As Turkey initiated a doctrinal change in its fight against ISIS, however, the PKK started a process of escalation. Despite the harsh discourse used by the Justice and Development Party (AKP) and the People's Democratic Party (HDP) against one another during the election campaign, there was hope that the electoral success of the HDP could potentially speed up and complement the resolution process. However, shortly after the elections, the PKK escalated the fighting against the security forces. Several statements by high-ranking PKK leaders announced the end of the ceasefire and the resolution process.14
While analysts were pondering whether these statements were only rhetorical, intended to consolidate their base, or serious decisions made by the leadership of the organization, the PKK forces started to target Turkish security officers. PKK members in Sanliurfa forced their way into a private home and summarily executed two Turkish security officers in civilian clothing.15 This served as confirmation of the organization's earlier announcement that they were ending the ceasefire, which had held for more than two years. That attack also demonstrated that the PKK had shifted its strategy during the ceasefire to encompass assassinations and roadside bombings instead of large-scale attacks against military outposts. The Turkish state responded with military operations against the PKK inside Turkey and in northern Iraq. However, this show of determination did not deter the PKK. It has continued to attack Turkish security personnel, killing more than 130 as of September 2015.

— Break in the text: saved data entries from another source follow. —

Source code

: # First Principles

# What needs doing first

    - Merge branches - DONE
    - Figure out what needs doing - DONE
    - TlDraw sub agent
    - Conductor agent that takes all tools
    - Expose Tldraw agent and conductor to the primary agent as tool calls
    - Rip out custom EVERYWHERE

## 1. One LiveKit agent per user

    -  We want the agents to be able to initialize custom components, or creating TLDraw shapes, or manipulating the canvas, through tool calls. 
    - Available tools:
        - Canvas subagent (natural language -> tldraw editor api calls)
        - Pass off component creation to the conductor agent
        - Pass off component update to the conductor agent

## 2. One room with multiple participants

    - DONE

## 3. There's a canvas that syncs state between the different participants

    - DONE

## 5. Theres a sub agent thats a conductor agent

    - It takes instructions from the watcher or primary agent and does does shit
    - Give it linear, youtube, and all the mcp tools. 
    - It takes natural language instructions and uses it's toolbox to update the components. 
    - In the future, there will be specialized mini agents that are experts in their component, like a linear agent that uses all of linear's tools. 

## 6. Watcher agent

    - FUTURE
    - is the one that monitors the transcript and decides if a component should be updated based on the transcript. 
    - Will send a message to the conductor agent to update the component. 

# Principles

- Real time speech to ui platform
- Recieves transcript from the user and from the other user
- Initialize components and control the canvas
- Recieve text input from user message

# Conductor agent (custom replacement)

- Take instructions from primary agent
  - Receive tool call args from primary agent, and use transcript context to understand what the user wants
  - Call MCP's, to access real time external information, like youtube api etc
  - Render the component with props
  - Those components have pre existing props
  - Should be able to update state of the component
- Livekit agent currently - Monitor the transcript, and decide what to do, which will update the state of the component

As a result of the escalation by the PKK and ISIS, Turkey set out to pursue a two-front fight against both of them. In terms of Turkish-U.S. ties, this development brought both a new opportunity and a complication to the bilateral relationship. On the one hand, Turkey's active military participation in the international coalition was considered a welcome development by the United States. The use of Incirlik as well as the increasing coordination between the international coalition and Turkey would improve the effectiveness of the fight against ISIS. In particular, surveillance of ISIS activities would be easier and more convenient because of the use of Turkey's air bases. It would also bring the two NATO allies closer in their approach toward northern Syria, at least at the tactical level. Since the beginning of the crisis in Syria, the two countries have found it difficult to achieve such coordination, and this has, in recent months, impacted strategic cooperation as well.
However, the positive atmosphere that emerged as a result of the recent coordination against ISIS is affected by Turkey's fight against the PKK following the end of the ceasefire, which has so far generated mixed reactions in Washington. Although the U.S. administration publicly expressed its support for Turkey in its struggle against terrorism,16 there seems to be an increasing emphasis on restraint and going back to the negotiating table.17 At this critical juncture, the United States has been particularly concerned about a possible disruption of its support for the PYD forces. Washington has worried that its fight against ISIS in northern Syria could be weakened due to the escalation of the Turkey-PKK conflict. This concern has led to a certain degree of ambivalence between Turkey and the United States in their approaches to armed Kurdish groups.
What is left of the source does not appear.